■ What is needed ■
Gather, from the data below, each line in which the word "paths" occurs.

■ Stored data entries ■

§

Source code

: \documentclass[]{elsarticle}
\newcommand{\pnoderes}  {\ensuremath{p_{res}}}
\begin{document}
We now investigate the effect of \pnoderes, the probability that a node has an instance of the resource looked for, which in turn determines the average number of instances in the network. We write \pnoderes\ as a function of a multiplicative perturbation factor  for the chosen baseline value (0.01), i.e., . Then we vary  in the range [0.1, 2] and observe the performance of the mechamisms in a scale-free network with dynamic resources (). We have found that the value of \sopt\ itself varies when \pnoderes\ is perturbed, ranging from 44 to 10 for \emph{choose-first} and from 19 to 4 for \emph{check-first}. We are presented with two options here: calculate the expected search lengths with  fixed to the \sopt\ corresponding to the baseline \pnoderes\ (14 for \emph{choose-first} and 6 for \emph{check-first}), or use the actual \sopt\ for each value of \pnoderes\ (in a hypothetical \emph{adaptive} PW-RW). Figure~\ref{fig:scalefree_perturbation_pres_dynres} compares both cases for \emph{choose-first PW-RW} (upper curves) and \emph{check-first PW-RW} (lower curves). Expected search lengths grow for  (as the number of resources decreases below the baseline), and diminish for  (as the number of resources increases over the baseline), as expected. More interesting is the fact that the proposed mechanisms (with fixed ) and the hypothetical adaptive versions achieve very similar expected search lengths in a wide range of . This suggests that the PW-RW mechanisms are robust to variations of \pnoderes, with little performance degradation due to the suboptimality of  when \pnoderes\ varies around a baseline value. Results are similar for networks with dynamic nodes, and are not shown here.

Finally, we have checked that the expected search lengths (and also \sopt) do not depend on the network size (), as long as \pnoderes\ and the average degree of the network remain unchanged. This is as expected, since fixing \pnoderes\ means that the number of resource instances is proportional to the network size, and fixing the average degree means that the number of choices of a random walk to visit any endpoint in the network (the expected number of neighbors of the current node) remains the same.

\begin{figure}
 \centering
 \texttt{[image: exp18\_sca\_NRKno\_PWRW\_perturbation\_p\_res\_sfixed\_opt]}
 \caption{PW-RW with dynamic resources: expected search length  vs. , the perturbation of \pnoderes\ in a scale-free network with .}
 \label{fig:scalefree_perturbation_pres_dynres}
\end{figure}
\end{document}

§

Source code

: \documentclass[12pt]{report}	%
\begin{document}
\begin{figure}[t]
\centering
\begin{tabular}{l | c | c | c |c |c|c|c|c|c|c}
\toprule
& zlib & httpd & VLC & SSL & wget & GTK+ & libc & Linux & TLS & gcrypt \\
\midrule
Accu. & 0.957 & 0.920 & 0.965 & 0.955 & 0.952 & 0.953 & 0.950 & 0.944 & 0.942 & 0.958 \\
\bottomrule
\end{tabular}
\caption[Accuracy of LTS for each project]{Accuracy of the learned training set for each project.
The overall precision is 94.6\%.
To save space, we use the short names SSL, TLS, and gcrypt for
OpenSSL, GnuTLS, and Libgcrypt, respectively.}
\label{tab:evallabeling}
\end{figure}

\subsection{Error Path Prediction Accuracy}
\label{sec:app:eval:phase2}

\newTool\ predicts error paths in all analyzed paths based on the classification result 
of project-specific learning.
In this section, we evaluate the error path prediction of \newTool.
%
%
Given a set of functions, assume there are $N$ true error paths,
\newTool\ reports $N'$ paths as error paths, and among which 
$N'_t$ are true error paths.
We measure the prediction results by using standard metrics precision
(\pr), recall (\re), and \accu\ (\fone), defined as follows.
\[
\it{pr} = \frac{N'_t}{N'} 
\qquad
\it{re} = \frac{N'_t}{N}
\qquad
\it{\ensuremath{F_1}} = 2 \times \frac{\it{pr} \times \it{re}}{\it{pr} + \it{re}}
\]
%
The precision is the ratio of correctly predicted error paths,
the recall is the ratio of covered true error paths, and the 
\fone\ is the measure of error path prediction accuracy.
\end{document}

§

■ Problem solution ■
\newTool\ predicts error paths in all analyzed paths based on the classification result 
Given a set of functions, assume there are $N$ true error paths,
\newTool\ reports $N'$ paths as error paths, and among which 
$N'_t$ are true error paths.
The precision is the ratio of correctly predicted error paths,
the recall is the ratio of covered true error paths, and the 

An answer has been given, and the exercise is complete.